A: via @jacaskey: “The 48-industry file on Kenneth French’s website does not define these industries, at all, so the code I wrote put them in the “other” category rather than leave them unassigned to any of the industry groupings.”
Q: Why do some portfolio data files have three portfolios instead of the usual five or ten?
A: For our baseline data, we follow the original paper in how they split stocks into portfolios. Please see the paper. In addition, we provide standardized quantiles. Please see the Data release notes. The table that describes the split and the choice of the split is found in https://github.com/OpenSourceAP/CrossSection/blob/master/SignalDocumentation.xlsx
Q: Why are there missing values in the portfolio return data?
A: A common reason for missing values is that the stock level characteristics are not well-behaved enough to sort into a particular set of quantiles. For example, Excluded Expenses (ExclExp) is the difference between Non-Gaap and Gaap earnings, and for many firms there is no difference, leading to a large mode at zero. This results in the interior quintiles in a quintile sort being poorly defined. We did not try to implement any special tiebreaker rules, leading to missing values for the interior portfolios. However, we use non-strict inequality constraints in the extreme quantiles to try to make sure the long-short portfolios are well-behaved.
Q: Why do some signal returns (e.g. idiosyncratic volatility) have the wrong sign?
A: We sign portfolio returns so that the long-short portfolio has a positive mean return (according to the original papers). Please see the sign column in the AddInfo sheet in our Signal Documentation.
Q: In the data, the date is in the following format: “1986m1.” Should I assume it is based on the end or beginning of Jan in 1986?
A: Data are always end-of-month, i.e. you are able to trade on a signal by the end of the month in the year-month column.
Q: How are signal data categories (Cat.Data in signaldoc.csv) defined?

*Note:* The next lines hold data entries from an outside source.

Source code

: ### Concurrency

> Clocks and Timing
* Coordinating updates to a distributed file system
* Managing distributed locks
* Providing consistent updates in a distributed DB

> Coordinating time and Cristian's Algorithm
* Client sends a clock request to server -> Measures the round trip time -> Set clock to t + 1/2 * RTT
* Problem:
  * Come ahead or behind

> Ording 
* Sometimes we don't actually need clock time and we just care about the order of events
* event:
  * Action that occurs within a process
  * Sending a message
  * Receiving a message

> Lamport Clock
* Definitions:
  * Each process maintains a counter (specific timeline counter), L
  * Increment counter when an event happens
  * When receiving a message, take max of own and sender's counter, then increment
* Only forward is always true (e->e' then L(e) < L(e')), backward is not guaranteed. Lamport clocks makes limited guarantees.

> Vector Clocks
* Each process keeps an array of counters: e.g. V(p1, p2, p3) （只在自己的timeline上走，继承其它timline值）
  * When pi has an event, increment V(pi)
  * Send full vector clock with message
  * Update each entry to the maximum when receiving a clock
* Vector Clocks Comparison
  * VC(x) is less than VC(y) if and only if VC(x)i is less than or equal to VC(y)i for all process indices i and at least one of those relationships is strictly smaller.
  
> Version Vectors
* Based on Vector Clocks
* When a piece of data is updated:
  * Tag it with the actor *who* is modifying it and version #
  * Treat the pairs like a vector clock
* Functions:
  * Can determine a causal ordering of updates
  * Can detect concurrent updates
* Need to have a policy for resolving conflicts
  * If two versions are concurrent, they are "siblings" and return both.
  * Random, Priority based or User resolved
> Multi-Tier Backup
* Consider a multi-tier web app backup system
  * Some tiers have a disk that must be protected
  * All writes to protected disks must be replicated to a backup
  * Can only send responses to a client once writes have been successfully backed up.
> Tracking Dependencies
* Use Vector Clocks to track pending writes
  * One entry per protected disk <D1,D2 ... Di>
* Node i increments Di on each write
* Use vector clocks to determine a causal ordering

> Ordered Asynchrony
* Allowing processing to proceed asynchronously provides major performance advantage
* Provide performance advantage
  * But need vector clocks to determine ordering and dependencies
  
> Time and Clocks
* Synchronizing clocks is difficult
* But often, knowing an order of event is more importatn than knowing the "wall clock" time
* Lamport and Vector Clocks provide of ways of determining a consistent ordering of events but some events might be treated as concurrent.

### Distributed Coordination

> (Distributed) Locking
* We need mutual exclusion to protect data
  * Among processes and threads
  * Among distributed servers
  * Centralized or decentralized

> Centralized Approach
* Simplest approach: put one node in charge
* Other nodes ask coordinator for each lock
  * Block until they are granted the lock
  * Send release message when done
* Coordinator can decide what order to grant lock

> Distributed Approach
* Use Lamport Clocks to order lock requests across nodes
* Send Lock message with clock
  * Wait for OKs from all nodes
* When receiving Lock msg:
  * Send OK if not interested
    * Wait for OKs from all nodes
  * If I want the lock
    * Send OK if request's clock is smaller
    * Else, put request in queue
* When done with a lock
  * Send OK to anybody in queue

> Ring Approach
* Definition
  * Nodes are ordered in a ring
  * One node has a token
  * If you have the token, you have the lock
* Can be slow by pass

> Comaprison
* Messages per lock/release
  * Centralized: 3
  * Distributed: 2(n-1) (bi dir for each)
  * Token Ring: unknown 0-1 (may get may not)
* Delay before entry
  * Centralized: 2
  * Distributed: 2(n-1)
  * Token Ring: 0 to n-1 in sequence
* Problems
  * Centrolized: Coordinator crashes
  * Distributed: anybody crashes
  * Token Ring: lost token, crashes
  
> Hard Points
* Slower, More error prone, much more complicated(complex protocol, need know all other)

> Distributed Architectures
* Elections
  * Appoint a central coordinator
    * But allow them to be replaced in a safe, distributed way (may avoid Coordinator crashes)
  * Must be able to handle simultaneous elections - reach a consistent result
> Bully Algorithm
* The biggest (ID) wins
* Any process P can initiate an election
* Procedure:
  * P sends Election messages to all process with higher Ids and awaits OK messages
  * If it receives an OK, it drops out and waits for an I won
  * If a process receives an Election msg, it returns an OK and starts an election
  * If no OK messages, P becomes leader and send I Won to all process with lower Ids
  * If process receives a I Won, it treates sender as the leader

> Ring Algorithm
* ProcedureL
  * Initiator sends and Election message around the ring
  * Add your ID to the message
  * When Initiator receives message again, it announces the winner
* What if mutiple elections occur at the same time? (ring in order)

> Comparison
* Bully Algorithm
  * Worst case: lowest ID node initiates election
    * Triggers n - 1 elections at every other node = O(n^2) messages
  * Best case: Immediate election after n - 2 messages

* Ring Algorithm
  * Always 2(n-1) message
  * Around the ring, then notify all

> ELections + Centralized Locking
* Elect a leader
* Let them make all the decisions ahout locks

A: The signaldoc.csv Cat.Data entries categorize each predictor by the type of data involved into the following categories:
- 13F: Based on LSEG / Refinitive / TR’s 13F data
- Accounting: Based on accounting variables from Compustat. Includes accounting valuations (f(accounting variables) / [market equity])
- Analyst: Based on analyst forecast and recommendation data from IBES. Includes analyst-based valuations (f(analyst variables)/[market equity])
- Event: Based on discrete firm events like dividend initiation, IPO, exchange switches.
- Options: Based on option market data (including option volume) from OptionMetrics.
- Other: Based on assorted random data, like BEA IO Tables and Patent Office data.
- Price: Based on past and current stock market prices.
- Trading: Based on volume, positioning, and microstructure data.